The text of every record, exactly as given and with no pictures, should be your output.

========

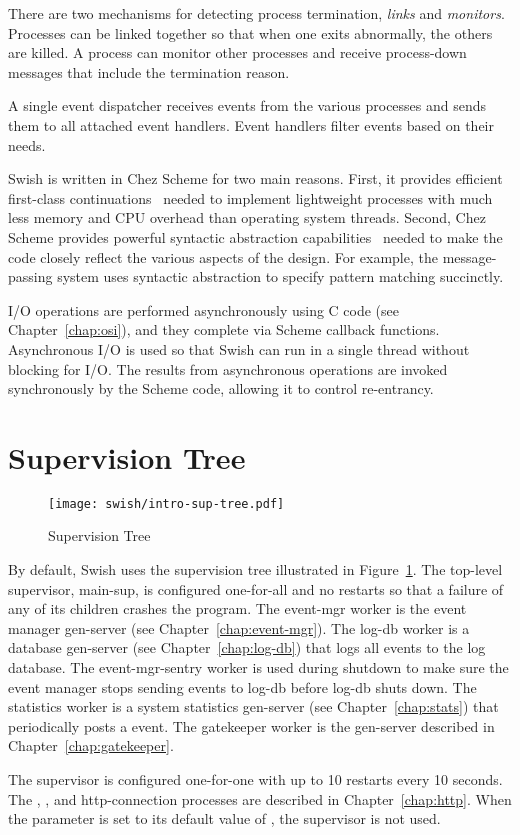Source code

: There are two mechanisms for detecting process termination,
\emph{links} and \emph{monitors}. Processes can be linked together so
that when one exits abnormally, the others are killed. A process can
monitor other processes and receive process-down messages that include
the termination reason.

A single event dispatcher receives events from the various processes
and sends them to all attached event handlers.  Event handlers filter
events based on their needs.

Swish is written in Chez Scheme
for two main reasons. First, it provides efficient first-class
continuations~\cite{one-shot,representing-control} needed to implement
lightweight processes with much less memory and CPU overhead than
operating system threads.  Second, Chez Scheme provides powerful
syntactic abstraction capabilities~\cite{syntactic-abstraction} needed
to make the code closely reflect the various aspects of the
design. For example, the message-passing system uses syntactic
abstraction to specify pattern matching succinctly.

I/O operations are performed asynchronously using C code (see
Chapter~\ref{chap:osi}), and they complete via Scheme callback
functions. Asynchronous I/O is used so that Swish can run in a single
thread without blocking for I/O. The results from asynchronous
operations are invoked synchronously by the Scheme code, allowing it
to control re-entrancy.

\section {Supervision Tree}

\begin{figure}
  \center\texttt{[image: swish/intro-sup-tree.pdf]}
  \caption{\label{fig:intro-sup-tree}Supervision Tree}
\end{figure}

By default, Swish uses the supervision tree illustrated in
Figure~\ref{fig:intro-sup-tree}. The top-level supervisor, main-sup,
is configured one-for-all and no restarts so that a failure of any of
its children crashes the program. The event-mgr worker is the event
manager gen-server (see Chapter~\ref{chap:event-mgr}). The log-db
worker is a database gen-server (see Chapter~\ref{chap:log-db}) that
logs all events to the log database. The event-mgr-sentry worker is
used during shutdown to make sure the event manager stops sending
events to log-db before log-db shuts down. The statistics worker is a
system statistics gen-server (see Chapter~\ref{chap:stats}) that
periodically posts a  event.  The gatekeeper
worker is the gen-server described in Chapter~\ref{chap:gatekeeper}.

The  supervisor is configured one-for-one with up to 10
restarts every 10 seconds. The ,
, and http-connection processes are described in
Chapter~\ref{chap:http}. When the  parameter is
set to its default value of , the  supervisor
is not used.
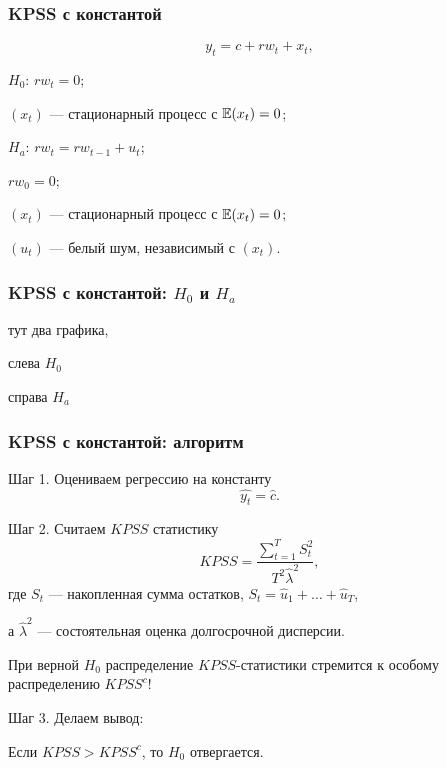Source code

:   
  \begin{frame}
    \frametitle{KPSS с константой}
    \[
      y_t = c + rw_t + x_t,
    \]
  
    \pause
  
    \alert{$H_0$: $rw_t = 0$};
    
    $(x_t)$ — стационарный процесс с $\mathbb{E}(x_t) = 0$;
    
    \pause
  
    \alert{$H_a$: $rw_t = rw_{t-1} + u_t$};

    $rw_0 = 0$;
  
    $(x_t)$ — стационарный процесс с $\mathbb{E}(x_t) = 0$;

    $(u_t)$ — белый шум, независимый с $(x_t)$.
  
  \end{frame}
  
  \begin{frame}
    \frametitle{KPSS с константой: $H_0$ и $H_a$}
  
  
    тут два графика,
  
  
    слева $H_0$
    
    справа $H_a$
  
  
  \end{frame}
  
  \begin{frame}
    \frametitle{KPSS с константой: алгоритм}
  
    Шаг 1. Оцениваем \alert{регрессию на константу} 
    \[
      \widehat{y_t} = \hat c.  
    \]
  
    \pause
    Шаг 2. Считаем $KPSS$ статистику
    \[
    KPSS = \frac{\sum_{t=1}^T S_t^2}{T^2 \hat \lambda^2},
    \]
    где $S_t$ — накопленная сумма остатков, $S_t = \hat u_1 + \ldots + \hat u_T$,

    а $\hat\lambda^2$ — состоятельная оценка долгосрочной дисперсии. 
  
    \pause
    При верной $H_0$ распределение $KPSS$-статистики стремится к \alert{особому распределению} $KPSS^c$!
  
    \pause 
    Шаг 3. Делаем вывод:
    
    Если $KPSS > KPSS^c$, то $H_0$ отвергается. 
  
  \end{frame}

========

Solution for this exercise ▸
Source code

: There are two mechanisms for detecting process termination,
\emph{links} and \emph{monitors}. Processes can be linked together so
that when one exits abnormally, the others are killed. A process can
monitor other processes and receive process-down messages that include
the termination reason.

A single event dispatcher receives events from the various processes
and sends them to all attached event handlers.  Event handlers filter
events based on their needs.

Swish is written in Chez Scheme
for two main reasons. First, it provides efficient first-class
continuations~\cite{one-shot,representing-control} needed to implement
lightweight processes with much less memory and CPU overhead than
operating system threads.  Second, Chez Scheme provides powerful
syntactic abstraction capabilities~\cite{syntactic-abstraction} needed
to make the code closely reflect the various aspects of the
design. For example, the message-passing system uses syntactic
abstraction to specify pattern matching succinctly.

I/O operations are performed asynchronously using C code (see
Chapter~\ref{chap:osi}), and they complete via Scheme callback
functions. Asynchronous I/O is used so that Swish can run in a single
thread without blocking for I/O. The results from asynchronous
operations are invoked synchronously by the Scheme code, allowing it
to control re-entrancy.

\section {Supervision Tree}

\begin{figure}
  \center\texttt{[image: swish/intro-sup-tree.pdf]}
  \caption{\label{fig:intro-sup-tree}Supervision Tree}
\end{figure}

By default, Swish uses the supervision tree illustrated in
Figure~\ref{fig:intro-sup-tree}. The top-level supervisor, main-sup,
is configured one-for-all and no restarts so that a failure of any of
its children crashes the program. The event-mgr worker is the event
manager gen-server (see Chapter~\ref{chap:event-mgr}). The log-db
worker is a database gen-server (see Chapter~\ref{chap:log-db}) that
logs all events to the log database. The event-mgr-sentry worker is
used during shutdown to make sure the event manager stops sending
events to log-db before log-db shuts down. The statistics worker is a
system statistics gen-server (see Chapter~\ref{chap:stats}) that
periodically posts a  event.  The gatekeeper
worker is the gen-server described in Chapter~\ref{chap:gatekeeper}.

The  supervisor is configured one-for-one with up to 10
restarts every 10 seconds. The ,
, and http-connection processes are described in
Chapter~\ref{chap:http}. When the  parameter is
set to its default value of , the  supervisor
is not used.
Source code

:   
  \begin{frame}
    \frametitle{KPSS с константой}
    \[
      y_t = c + rw_t + x_t,
    \]
  
    \pause
  
    \alert{$H_0$: $rw_t = 0$};
    
    $(x_t)$ — стационарный процесс с $\mathbb{E}(x_t) = 0$;
    
    \pause
  
    \alert{$H_a$: $rw_t = rw_{t-1} + u_t$};

    $rw_0 = 0$;
  
    $(x_t)$ — стационарный процесс с $\mathbb{E}(x_t) = 0$;

    $(u_t)$ — белый шум, независимый с $(x_t)$.
  
  \end{frame}
  
  \begin{frame}
    \frametitle{KPSS с константой: $H_0$ и $H_a$}
  
  
    тут два графика,
  
  
    слева $H_0$
    
    справа $H_a$
  
  
  \end{frame}
  
  \begin{frame}
    \frametitle{KPSS с константой: алгоритм}
  
    Шаг 1. Оцениваем \alert{регрессию на константу} 
    \[
      \widehat{y_t} = \hat c.  
    \]
  
    \pause
    Шаг 2. Считаем $KPSS$ статистику
    \[
    KPSS = \frac{\sum_{t=1}^T S_t^2}{T^2 \hat \lambda^2},
    \]
    где $S_t$ — накопленная сумма остатков, $S_t = \hat u_1 + \ldots + \hat u_T$,

    а $\hat\lambda^2$ — состоятельная оценка долгосрочной дисперсии. 
  
    \pause
    При верной $H_0$ распределение $KPSS$-статистики стремится к \alert{особому распределению} $KPSS^c$!
  
    \pause 
    Шаг 3. Делаем вывод:
    
    Если $KPSS > KPSS^c$, то $H_0$ отвергается. 
  
  \end{frame}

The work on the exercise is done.